━━ Dataset records ━━

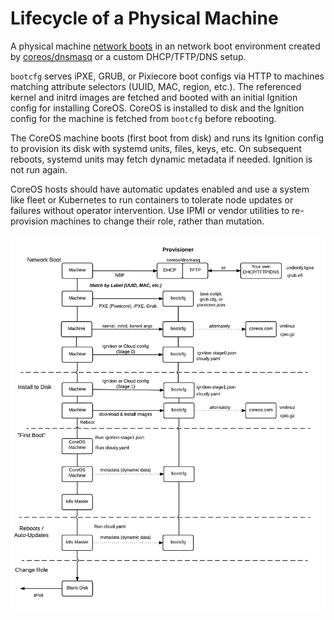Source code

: 
# Lifecycle of a Physical Machine

A physical machine [network boots](network-booting.md) in an network boot environment created by [coreos/dnsmasq](../contrib/dnsmasq) or a custom DHCP/TFTP/DNS setup.

`bootcfg` serves iPXE, GRUB, or Pixiecore boot configs via HTTP to machines matching attribute selectors (UUID, MAC, region, etc.). The referenced kernel and initrd images are fetched and booted with an initial Ignition config for installing CoreOS. CoreOS is installed to disk and the Ignition config for the machine is fetched from `bootcfg` before rebooting.

The CoreOS machine boots (first boot from disk) and runs its Ignition config to provision its disk with systemd units, files, keys, etc. On subsequent reboots, systemd units may fetch dynamic metadata if needed. Ignition is not run again.

CoreOS hosts should have automatic updates enabled and use a system like fleet or Kubernetes to run containers to tolerate node updates or failures without operator intervention. Use IPMI or vendor utilities to re-provision machines to change their role, rather than mutation.

![Machine Lifecycle](img/machine-lifecycle.png)

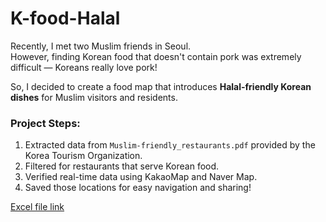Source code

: # K-food-Halal

Recently, I met two Muslim friends in Seoul.  
However, finding Korean food that doesn't contain pork was extremely difficult — Koreans really love pork!

So, I decided to create a food map that introduces **Halal-friendly Korean dishes** for Muslim visitors and residents.

### Project Steps:
1. Extracted data from `Muslim-friendly_restaurants.pdf` provided by the Korea Tourism Organization.
2. Filtered for restaurants that serve Korean food.
3. Verified real-time data using KakaoMap and Naver Map.
4. Saved those locations for easy navigation and sharing!

[Excel file link](https://docs.google.com/spreadsheets/d/1_UkUHRZHDNqiU9WwyhIj-04QXdnQ12RceHXBqCNCpII/edit?usp=sharing)
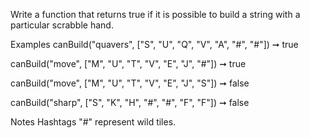 Write a function that returns true if it is possible to build a string with a particular scrabble hand.

Examples
canBuild("quavers", ["S", "U", "Q", "V", "A", "#", "#"]) ➞ true

canBuild("move", ["M", "U", "T", "V", "E", "J", "#"]) ➞ true

canBuild("move", ["M", "U", "T", "V", "E", "J", "S"]) ➞ false

canBuild("sharp", ["S", "K", "H", "#", "#", "F", "F"]) ➞ false

Notes
Hashtags "#" represent wild tiles.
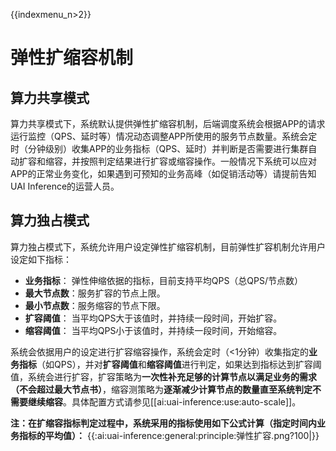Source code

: {{indexmenu_n>2}}

# 弹性扩缩容机制

## 算力共享模式
算力共享模式下，系统默认提供弹性扩缩容机制，后端调度系统会根据APP的请求运行监控（QPS、延时等）情况动态调整APP所使用的服务节点数量。系统会定时（分钟级别）收集APP的业务指标（QPS、延时）并判断是否需要进行集群自动扩容和缩容，并按照判定结果进行扩容或缩容操作。一般情况下系统可以应对APP的正常业务变化，如果遇到可预知的业务高峰（如促销活动等）请提前告知UAI Inference的运营人员。

## 算力独占模式
算力独占模式下，系统允许用户设定弹性扩缩容机制，目前弹性扩容机制允许用户设定如下指标：

  * **业务指标**： 弹性伸缩依据的指标，目前支持平均QPS（总QPS/节点数）
  * **最大节点数**：服务扩容的节点上限。
  * **最小节点数**：服务缩容的节点下限。
  * **扩容阈值**： 当平均QPS大于该值时，并持续一段时间，开始扩容。
  * **缩容阈值**： 当平均QPS小于该值时，并持续一段时间，开始缩容。



系统会依据用户的设定进行扩容缩容操作，系统会定时（<1分钟）收集指定的**业务指标**（如QPS），并对**扩容阈值**和**缩容阈值**进行判定，如果达到指标达到扩容阈值，系统会进行扩容，扩容策略为**一次性补充足够的计算节点以满足业务的需求（不会超过最大节点书）**，缩容测策略为**逐渐减少计算节点的数量直至系统判定不需要继续缩容**。具体配置方式请参见[[ai:uai-inference:use:auto-scale]]。

**注：在扩缩容指标判定过程中，系统采用的指标使用如下公式计算（指定时间内业务指标的平均值）：**
{{:ai:uai-inference:general:principle:弹性扩容.png?100|}}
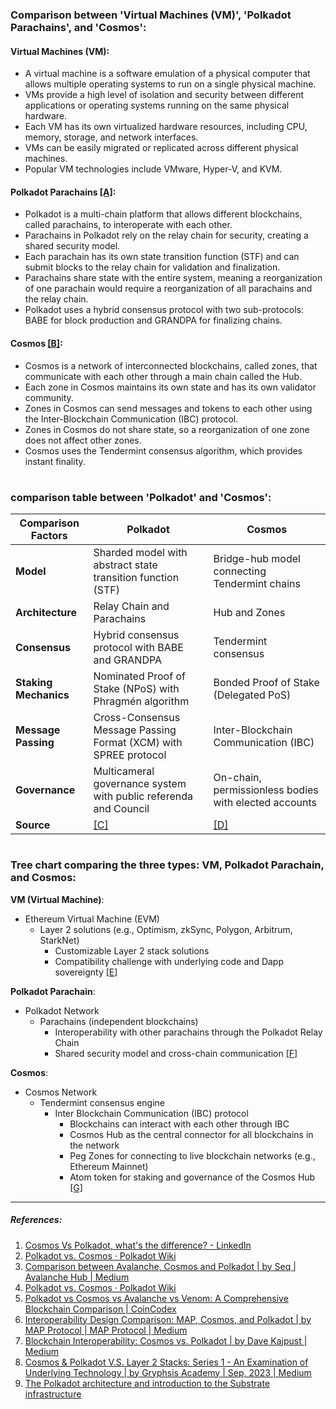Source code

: ### Comparison between 'Virtual Machines (VM)', 'Polkadot Parachains', and 'Cosmos':

#### Virtual Machines (VM):
- A virtual machine is a software emulation of a physical computer that allows multiple operating systems to run on a single physical machine.
- VMs provide a high level of isolation and security between different applications or operating systems running on the same physical hardware.
- Each VM has its own virtualized hardware resources, including CPU, memory, storage, and network interfaces.
- VMs can be easily migrated or replicated across different physical machines.
- Popular VM technologies include VMware, Hyper-V, and KVM.

#### Polkadot Parachains [[A]](https://wiki.polkadot.network/docs/learn-comparisons-cosmos):
- Polkadot is a multi-chain platform that allows different blockchains, called parachains, to interoperate with each other.
- Parachains in Polkadot rely on the relay chain for security, creating a shared security model.
- Each parachain has its own state transition function (STF) and can submit blocks to the relay chain for validation and finalization.
- Parachains share state with the entire system, meaning a reorganization of one parachain would require a reorganization of all parachains and the relay chain.
- Polkadot uses a hybrid consensus protocol with two sub-protocols: BABE for block production and GRANDPA for finalizing chains.

#### Cosmos [[B]](https://wiki.polkadot.network/docs/learn-comparisons-cosmos):
- Cosmos is a network of interconnected blockchains, called zones, that communicate with each other through a main chain called the Hub.
- Each zone in Cosmos maintains its own state and has its own validator community.
- Zones in Cosmos can send messages and tokens to each other using the Inter-Blockchain Communication (IBC) protocol.
- Zones in Cosmos do not share state, so a reorganization of one zone does not affect other zones.
- Cosmos uses the Tendermint consensus algorithm, which provides instant finality.

#

### comparison table between 'Polkadot' and 'Cosmos':

| Comparison Factors | Polkadot | Cosmos |
|--------------------|----------|--------|
| **Model**              | Sharded model with abstract state transition function (STF) | Bridge-hub model connecting Tendermint chains |
| **Architecture**       | Relay Chain and Parachains | Hub and Zones |
| **Consensus**          | Hybrid consensus protocol with BABE and GRANDPA | Tendermint consensus |
| **Staking Mechanics**  | Nominated Proof of Stake (NPoS) with Phragmén algorithm | Bonded Proof of Stake (Delegated PoS) |
| **Message Passing**    | Cross-Consensus Message Passing Format (XCM) with SPREE protocol | Inter-Blockchain Communication (IBC) |
| **Governance**         | Multicameral governance system with public referenda and Council | On-chain, permissionless bodies with elected accounts |
| **Source**             | [[C]](https://wiki.polkadot.network/docs/learn-comparisons-cosmos) | [[D]](https://wiki.polkadot.network/docs/learn-comparisons-cosmos) |

#

### Tree chart comparing the three types: VM, Polkadot Parachain, and Cosmos:

**VM (Virtual Machine)**:
- Ethereum Virtual Machine (EVM)
  - Layer 2 solutions (e.g., Optimism, zkSync, Polygon, Arbitrum, StarkNet)
    - Customizable Layer 2 stack solutions
    - Compatibility challenge with underlying code and Dapp sovereignty [[E]](https://medium.com/@gryphsisacademy/cosmos-polkadot-v-s-layer-2-stacks-series-1-an-examination-of-underlying-technology-33d965a5d17f)

**Polkadot Parachain**:
- Polkadot Network
  - Parachains (independent blockchains)
    - Interoperability with other parachains through the Polkadot Relay Chain
    - Shared security model and cross-chain communication [[F]](https://medium.com/@davekaj/blockchain-interoperability-cosmos-vs-polkadot-48097d54d2e2)

**Cosmos**:
- Cosmos Network
  - Tendermint consensus engine
    - Inter Blockchain Communication (IBC) protocol
      - Blockchains can interact with each other through IBC
      - Cosmos Hub as the central connector for all blockchains in the network
      - Peg Zones for connecting to live blockchain networks (e.g., Ethereum Mainnet)
      - Atom token for staking and governance of the Cosmos Hub [[G]](https://medium.com/@davekaj/blockchain-interoperability-cosmos-vs-polkadot-48097d54d2e2)

---

##### References:
1. [Cosmos Vs Polkadot, what's the difference? - LinkedIn](https://www.linkedin.com/pulse/interoperability-war-cosmos-vs-polkadot-whats-difference-success-ndu)
2. [Polkadot vs. Cosmos · Polkadot Wiki](https://wiki.polkadot.network/docs/learn-comparisons-cosmos)
3. [Comparison between Avalanche, Cosmos and Polkadot | by Seq | Avalanche Hub | Medium](https://medium.com/avalanche-hub/comparison-between-avalanche-cosmos-and-polkadot-a2a98f46c03b)
4. [Polkadot vs. Cosmos · Polkadot Wiki](https://wiki.polkadot.network/docs/learn-comparisons-cosmos)
5. [Polkadot vs Cosmos vs Avalanche vs Venom: A Comprehensive Blockchain Comparison | CoinCodex](https://coincodex.com/article/25866/polkadot-vs-cosmos-vs-avalanche-vs-venom/)
6. [Interoperability Design Comparison: MAP, Cosmos, and Polkadot | by MAP Protocol | MAP Protocol | Medium](https://medium.com/mapprotocol/interoperability-design-comparison-map-cosmos-and-polkadot-888c4af4b1f7)
7. [Blockchain Interoperability: Cosmos vs. Polkadot | by Dave Kajpust | Medium](https://medium.com/@davekaj/blockchain-interoperability-cosmos-vs-polkadot-48097d54d2e2)
8. [Cosmos & Polkadot V.S. Layer 2 Stacks: Series 1 - An Examination of Underlying Technology | by Gryphsis Academy | Sep, 2023 | Medium](https://medium.com/@gryphsisacademy/cosmos-polkadot-v-s-layer-2-stacks-series-1-an-examination-of-underlying-technology-33d965a5d17f)
9. [The Polkadot architecture and introduction to the Substrate infrastructure](https://cointelegraph.com/learn/the-polkadot-architecture-and-introduction-to-the-substrate-infrastructure)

━━━

◆ **To do**: Return the lines of the listing where the string "stacks" appears.

◆ **Answer space**:
    - Compatibility challenge with underlying code and Dapp sovereignty [[E]](https://medium.com/@gryphsisacademy/cosmos-polkadot-v-s-layer-2-stacks-series-1-an-examination-of-underlying-technology-33d965a5d17f)
8. [Cosmos & Polkadot V.S. Layer 2 Stacks: Series 1 - An Examination of Underlying Technology | by Gryphsis Academy | Sep, 2023 | Medium](https://medium.com/@gryphsisacademy/cosmos-polkadot-v-s-layer-2-stacks-series-1-an-examination-of-underlying-technology-33d965a5d17f)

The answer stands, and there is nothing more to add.